##### Task data

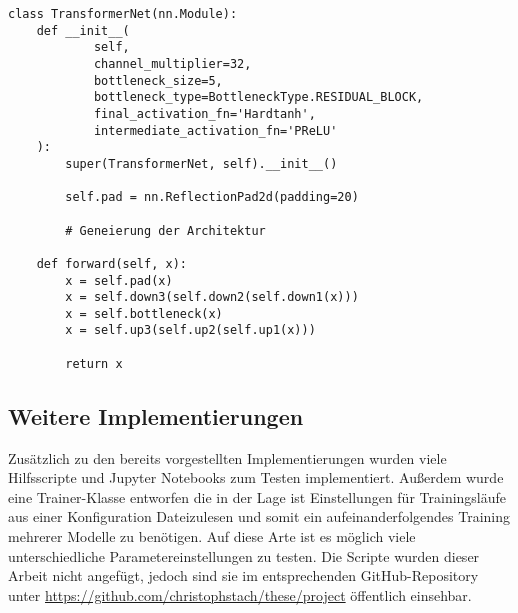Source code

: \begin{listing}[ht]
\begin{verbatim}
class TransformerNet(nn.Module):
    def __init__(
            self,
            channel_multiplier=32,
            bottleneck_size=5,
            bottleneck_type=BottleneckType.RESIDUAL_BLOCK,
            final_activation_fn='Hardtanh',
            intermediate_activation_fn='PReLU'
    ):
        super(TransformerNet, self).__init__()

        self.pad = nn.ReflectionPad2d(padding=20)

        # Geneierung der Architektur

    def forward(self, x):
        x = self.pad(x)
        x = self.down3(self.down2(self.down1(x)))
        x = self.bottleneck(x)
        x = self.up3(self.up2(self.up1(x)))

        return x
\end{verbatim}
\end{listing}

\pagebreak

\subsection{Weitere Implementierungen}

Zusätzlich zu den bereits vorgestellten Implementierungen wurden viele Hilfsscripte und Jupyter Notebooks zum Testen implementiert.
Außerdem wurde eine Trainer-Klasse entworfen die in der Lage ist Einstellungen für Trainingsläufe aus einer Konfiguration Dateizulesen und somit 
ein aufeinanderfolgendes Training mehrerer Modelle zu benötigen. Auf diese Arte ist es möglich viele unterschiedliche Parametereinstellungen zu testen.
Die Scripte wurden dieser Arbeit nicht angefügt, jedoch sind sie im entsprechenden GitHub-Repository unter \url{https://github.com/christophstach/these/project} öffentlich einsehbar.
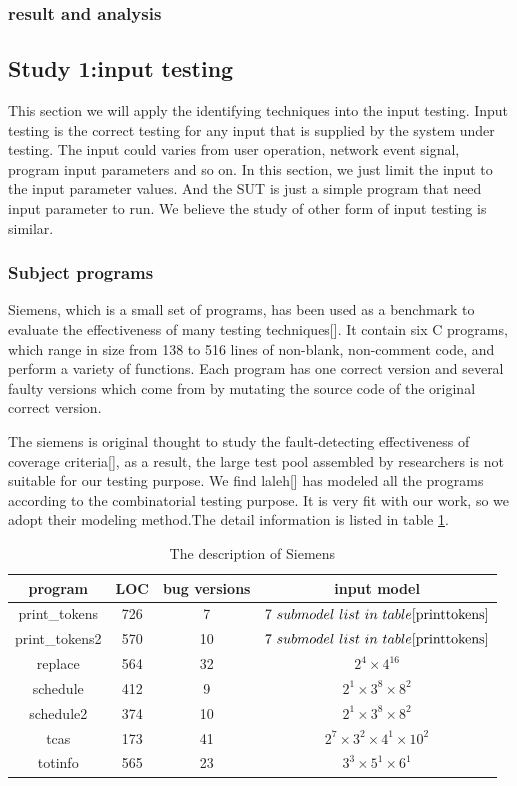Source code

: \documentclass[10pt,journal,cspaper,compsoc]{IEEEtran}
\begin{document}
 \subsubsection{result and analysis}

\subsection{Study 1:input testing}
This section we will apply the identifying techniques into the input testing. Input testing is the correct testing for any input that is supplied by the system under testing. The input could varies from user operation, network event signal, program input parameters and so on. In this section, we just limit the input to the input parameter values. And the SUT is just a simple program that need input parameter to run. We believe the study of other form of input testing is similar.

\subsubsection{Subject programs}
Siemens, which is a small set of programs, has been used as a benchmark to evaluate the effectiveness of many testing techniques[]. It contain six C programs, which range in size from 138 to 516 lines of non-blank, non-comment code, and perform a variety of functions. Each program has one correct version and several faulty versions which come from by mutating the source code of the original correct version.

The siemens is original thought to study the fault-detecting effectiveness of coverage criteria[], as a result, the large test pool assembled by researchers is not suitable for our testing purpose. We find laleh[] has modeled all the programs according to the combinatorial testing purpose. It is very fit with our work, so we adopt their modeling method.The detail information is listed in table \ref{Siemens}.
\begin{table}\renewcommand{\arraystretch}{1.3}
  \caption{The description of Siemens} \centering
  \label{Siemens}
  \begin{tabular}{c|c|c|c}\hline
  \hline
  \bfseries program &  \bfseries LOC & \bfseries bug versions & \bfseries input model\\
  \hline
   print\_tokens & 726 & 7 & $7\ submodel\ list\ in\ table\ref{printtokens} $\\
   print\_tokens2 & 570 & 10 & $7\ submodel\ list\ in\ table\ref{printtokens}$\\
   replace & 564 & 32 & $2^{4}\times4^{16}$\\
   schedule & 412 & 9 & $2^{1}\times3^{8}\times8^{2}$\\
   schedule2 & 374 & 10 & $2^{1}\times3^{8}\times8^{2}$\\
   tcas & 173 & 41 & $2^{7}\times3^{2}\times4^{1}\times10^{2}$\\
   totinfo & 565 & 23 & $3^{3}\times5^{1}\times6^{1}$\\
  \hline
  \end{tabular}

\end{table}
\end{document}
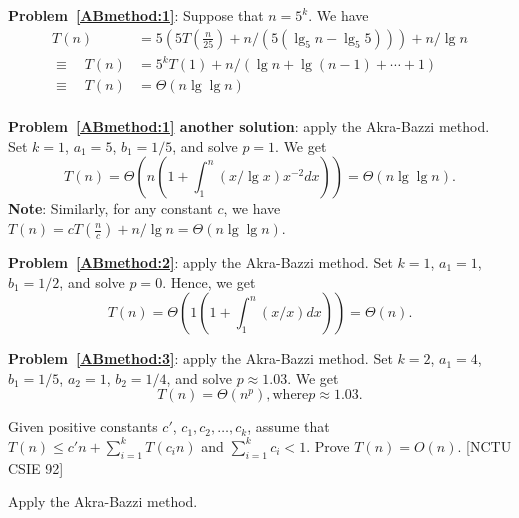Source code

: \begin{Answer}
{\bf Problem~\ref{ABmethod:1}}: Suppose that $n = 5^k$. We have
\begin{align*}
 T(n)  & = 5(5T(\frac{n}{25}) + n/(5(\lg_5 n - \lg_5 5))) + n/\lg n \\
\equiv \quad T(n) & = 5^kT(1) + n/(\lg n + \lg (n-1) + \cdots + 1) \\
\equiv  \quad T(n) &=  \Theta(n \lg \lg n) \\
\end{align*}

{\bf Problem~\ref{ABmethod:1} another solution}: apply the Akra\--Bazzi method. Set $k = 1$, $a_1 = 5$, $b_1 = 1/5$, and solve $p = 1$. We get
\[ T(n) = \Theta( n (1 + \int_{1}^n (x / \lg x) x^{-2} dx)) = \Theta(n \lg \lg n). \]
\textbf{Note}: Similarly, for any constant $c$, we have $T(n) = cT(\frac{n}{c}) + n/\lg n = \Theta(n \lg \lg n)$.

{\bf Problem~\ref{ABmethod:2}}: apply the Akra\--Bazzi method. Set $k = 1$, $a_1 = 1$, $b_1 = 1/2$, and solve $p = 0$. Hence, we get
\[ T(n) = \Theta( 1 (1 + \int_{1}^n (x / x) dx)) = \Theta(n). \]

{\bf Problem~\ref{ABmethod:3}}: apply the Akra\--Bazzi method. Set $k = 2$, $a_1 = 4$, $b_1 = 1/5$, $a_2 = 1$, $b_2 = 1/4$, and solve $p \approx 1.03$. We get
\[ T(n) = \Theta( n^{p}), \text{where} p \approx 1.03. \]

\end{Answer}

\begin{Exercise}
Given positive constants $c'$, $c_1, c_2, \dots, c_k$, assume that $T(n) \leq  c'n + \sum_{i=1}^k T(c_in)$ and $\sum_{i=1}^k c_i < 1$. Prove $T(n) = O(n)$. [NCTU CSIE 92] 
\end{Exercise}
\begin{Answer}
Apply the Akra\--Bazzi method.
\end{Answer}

##########
##### Task data

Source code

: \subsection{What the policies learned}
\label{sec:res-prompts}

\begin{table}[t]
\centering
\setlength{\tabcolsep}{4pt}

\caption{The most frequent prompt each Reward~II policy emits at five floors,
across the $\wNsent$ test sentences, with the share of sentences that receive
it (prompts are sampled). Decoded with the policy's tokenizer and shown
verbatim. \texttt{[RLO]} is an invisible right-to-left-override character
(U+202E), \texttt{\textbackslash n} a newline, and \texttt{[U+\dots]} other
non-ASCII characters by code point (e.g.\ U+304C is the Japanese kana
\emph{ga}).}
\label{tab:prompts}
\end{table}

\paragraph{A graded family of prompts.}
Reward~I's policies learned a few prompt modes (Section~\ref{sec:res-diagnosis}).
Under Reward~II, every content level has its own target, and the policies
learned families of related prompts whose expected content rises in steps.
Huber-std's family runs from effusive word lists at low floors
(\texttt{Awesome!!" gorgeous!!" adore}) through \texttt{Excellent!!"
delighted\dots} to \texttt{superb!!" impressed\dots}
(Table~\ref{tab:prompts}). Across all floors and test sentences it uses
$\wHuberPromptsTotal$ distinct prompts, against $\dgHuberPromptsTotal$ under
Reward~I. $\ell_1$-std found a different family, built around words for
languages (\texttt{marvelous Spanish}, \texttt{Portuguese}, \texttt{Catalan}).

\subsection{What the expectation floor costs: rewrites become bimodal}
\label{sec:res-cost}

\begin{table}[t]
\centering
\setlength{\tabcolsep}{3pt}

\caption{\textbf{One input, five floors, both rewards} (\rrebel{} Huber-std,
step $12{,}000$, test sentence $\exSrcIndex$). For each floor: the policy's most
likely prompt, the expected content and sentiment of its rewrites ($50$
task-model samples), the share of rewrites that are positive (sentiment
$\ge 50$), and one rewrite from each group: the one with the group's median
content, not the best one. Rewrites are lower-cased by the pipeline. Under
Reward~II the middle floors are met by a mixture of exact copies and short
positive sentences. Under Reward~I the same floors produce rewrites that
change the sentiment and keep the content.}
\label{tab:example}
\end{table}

##########

Problem to solve: Look through the records and copy down every line that holds "approx".

Solution to this problem:
{\bf Problem~\ref{ABmethod:3}}: apply the Akra\--Bazzi method. Set $k = 2$, $a_1 = 4$, $b_1 = 1/5$, $a_2 = 1$, $b_2 = 1/4$, and solve $p \approx 1.03$. We get
\[ T(n) = \Theta( n^{p}), \text{where} p \approx 1.03. \]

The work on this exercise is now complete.